#### [What is being asked]
Word for word, output every line of the material below, minus pictures.

BEGIN Data excerpts

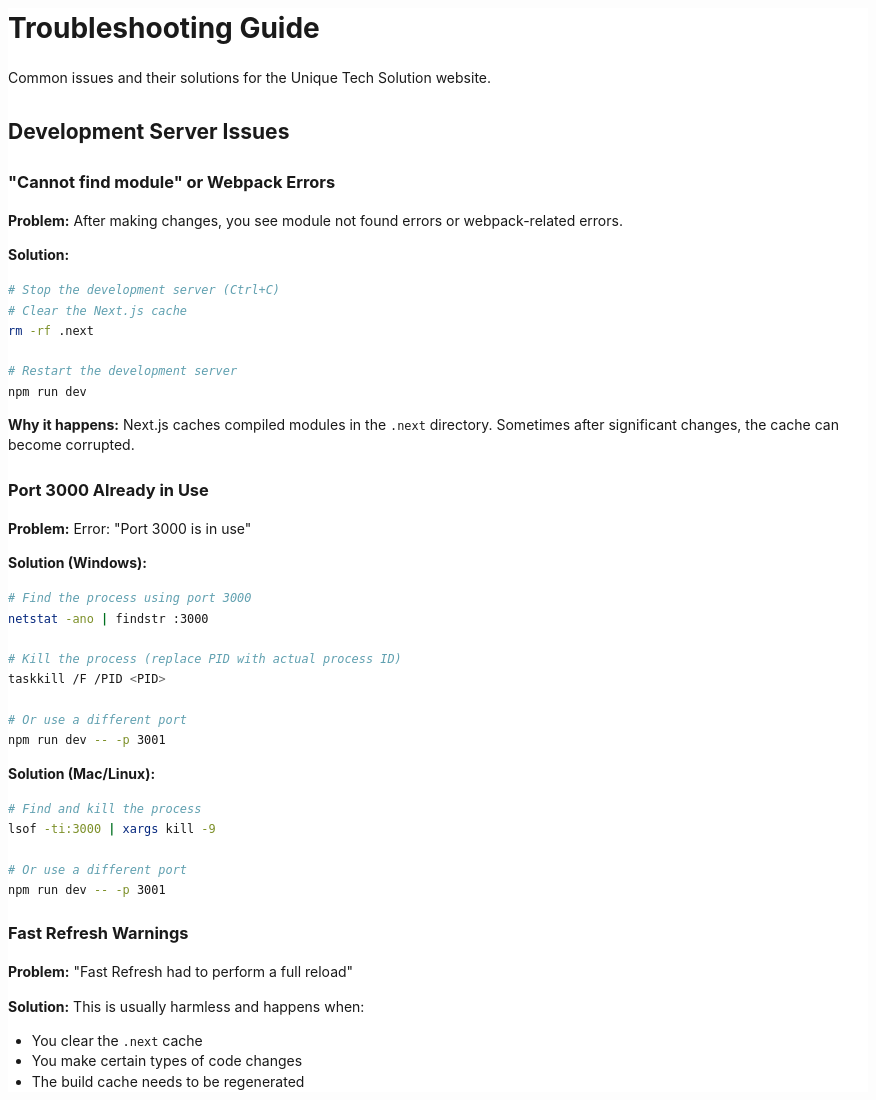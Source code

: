 # Troubleshooting Guide

Common issues and their solutions for the Unique Tech Solution website.

## Development Server Issues

### "Cannot find module" or Webpack Errors

**Problem:** After making changes, you see module not found errors or webpack-related errors.

**Solution:**
```bash
# Stop the development server (Ctrl+C)
# Clear the Next.js cache
rm -rf .next

# Restart the development server
npm run dev
```

**Why it happens:** Next.js caches compiled modules in the `.next` directory. Sometimes after significant changes, the cache can become corrupted.

### Port 3000 Already in Use

**Problem:** Error: "Port 3000 is in use"

**Solution (Windows):**
```bash
# Find the process using port 3000
netstat -ano | findstr :3000

# Kill the process (replace PID with actual process ID)
taskkill /F /PID <PID>

# Or use a different port
npm run dev -- -p 3001
```

**Solution (Mac/Linux):**
```bash
# Find and kill the process
lsof -ti:3000 | xargs kill -9

# Or use a different port
npm run dev -- -p 3001
```

### Fast Refresh Warnings

**Problem:** "Fast Refresh had to perform a full reload"

**Solution:** This is usually harmless and happens when:
- You clear the `.next` cache
- You make certain types of code changes
- The build cache needs to be regenerated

END Data excerpts

#### [Solution to this exercise]
Source code

: # Troubleshooting Guide

Common issues and their solutions for the Unique Tech Solution website.

## Development Server Issues

### "Cannot find module" or Webpack Errors

**Problem:** After making changes, you see module not found errors or webpack-related errors.

**Solution:**
```bash
# Stop the development server (Ctrl+C)
# Clear the Next.js cache
rm -rf .next

# Restart the development server
npm run dev
```

**Why it happens:** Next.js caches compiled modules in the `.next` directory. Sometimes after significant changes, the cache can become corrupted.

### Port 3000 Already in Use

**Problem:** Error: "Port 3000 is in use"

**Solution (Windows):**
```bash
# Find the process using port 3000
netstat -ano | findstr :3000

# Kill the process (replace PID with actual process ID)
taskkill /F /PID <PID>

# Or use a different port
npm run dev -- -p 3001
```

**Solution (Mac/Linux):**
```bash
# Find and kill the process
lsof -ti:3000 | xargs kill -9

# Or use a different port
npm run dev -- -p 3001
```

### Fast Refresh Warnings

**Problem:** "Fast Refresh had to perform a full reload"

**Solution:** This is usually harmless and happens when:
- You clear the `.next` cache
- You make certain types of code changes
- The build cache needs to be regenerated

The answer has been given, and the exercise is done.